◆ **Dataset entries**
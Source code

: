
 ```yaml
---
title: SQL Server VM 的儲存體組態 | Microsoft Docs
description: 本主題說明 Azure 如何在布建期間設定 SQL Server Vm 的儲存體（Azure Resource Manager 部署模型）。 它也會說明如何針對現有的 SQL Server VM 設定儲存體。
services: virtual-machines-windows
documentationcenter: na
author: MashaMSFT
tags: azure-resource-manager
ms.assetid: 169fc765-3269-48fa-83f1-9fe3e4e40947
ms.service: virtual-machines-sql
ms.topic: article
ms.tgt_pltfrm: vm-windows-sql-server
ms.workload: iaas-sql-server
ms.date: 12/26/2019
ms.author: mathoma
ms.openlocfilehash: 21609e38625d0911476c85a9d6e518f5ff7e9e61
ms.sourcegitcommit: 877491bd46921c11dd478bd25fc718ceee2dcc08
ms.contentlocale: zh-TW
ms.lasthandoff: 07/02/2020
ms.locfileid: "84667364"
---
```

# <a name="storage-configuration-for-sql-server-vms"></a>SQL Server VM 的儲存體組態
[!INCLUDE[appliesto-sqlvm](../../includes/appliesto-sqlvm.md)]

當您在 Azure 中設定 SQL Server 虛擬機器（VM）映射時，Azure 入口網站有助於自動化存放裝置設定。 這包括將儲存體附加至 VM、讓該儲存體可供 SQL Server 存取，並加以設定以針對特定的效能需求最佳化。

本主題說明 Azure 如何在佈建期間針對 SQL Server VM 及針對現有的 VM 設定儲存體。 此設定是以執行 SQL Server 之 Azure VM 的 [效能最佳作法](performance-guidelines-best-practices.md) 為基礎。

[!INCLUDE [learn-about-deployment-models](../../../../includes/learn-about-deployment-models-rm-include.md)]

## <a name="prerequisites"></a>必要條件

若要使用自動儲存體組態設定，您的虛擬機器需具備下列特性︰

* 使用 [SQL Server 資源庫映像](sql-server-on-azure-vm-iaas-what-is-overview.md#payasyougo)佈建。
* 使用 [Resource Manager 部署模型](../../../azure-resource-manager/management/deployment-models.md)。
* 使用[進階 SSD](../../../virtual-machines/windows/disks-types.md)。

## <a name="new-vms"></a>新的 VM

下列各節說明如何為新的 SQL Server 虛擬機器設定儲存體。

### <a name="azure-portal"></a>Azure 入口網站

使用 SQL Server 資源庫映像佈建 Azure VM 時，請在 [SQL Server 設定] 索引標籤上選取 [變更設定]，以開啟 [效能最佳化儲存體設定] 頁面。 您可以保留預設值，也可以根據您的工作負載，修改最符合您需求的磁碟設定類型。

◆ **Work to be completed**
Which lines of the entries above contain the word "deployment"? Copy each of them.

◆ **Result for this exercise**
[!INCLUDE [learn-about-deployment-models](../../../../includes/learn-about-deployment-models-rm-include.md)]
* 使用 [Resource Manager 部署模型](../../../azure-resource-manager/management/deployment-models.md)。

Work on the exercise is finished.